§ **The problem**
Return every line of the records that includes the string "checkpoint".
===== Data listing
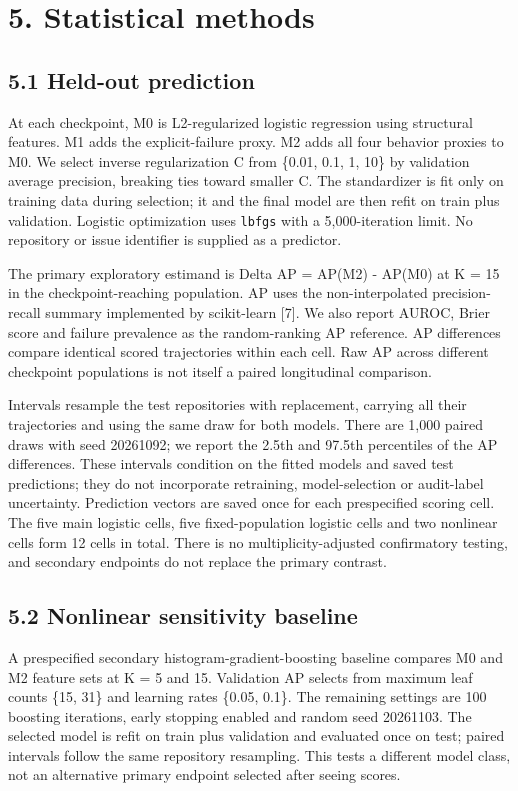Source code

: \documentclass[10pt,a4paper]{article}
\begin{document}
\section{5. Statistical methods}
\subsection{5.1 Held-out prediction}
At each checkpoint, M0 is L2-regularized logistic regression using structural features. M1 adds the explicit-failure proxy. M2 adds all four behavior proxies to M0. We select inverse regularization C from \{0.01, 0.1, 1, 10\} by validation average precision, breaking ties toward smaller C. The standardizer is fit only on training data during selection; it and the final model are then refit on train plus validation. Logistic optimization uses \texttt{lbfgs} with a 5,000-iteration limit. No repository or issue identifier is supplied as a predictor.

The primary exploratory estimand is Delta AP = AP(M2) - AP(M0) at K = 15 in the checkpoint-reaching population. AP uses the non-interpolated precision-recall summary implemented by scikit-learn [7]. We also report AUROC, Brier score and failure prevalence as the random-ranking AP reference. AP differences compare identical scored trajectories within each cell. Raw AP across different checkpoint populations is not itself a paired longitudinal comparison.

Intervals resample the test repositories with replacement, carrying all their trajectories and using the same draw for both models. There are 1,000 paired draws with seed 20261092; we report the 2.5th and 97.5th percentiles of the AP differences. These intervals condition on the fitted models and saved test predictions; they do not incorporate retraining, model-selection or audit-label uncertainty. Prediction vectors are saved once for each prespecified scoring cell. The five main logistic cells, five fixed-population logistic cells and two nonlinear cells form 12 cells in total. There is no multiplicity-adjusted confirmatory testing, and secondary endpoints do not replace the primary contrast.

\subsection{5.2 Nonlinear sensitivity baseline}
A prespecified secondary histogram-gradient-boosting baseline compares M0 and M2 feature sets at K = 5 and 15. Validation AP selects from maximum leaf counts \{15, 31\} and learning rates \{0.05, 0.1\}. The remaining settings are 100 boosting iterations, early stopping enabled and random seed 20261103. The selected model is refit on train plus validation and evaluated once on test; paired intervals follow the same repository resampling. This tests a different model class, not an alternative primary endpoint selected after seeing scores.
\end{document}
==========
§ **Task answer**
At each checkpoint, M0 is L2-regularized logistic regression using structural features. M1 adds the explicit-failure proxy. M2 adds all four behavior proxies to M0. We select inverse regularization C from \{0.01, 0.1, 1, 10\} by validation average precision, breaking ties toward smaller C. The standardizer is fit only on training data during selection; it and the final model are then refit on train plus validation. Logistic optimization uses \texttt{lbfgs} with a 5,000-iteration limit. No repository or issue identifier is supplied as a predictor.
The primary exploratory estimand is Delta AP = AP(M2) - AP(M0) at K = 15 in the checkpoint-reaching population. AP uses the non-interpolated precision-recall summary implemented by scikit-learn [7]. We also report AUROC, Brier score and failure prevalence as the random-ranking AP reference. AP differences compare identical scored trajectories within each cell. Raw AP across different checkpoint populations is not itself a paired longitudinal comparison.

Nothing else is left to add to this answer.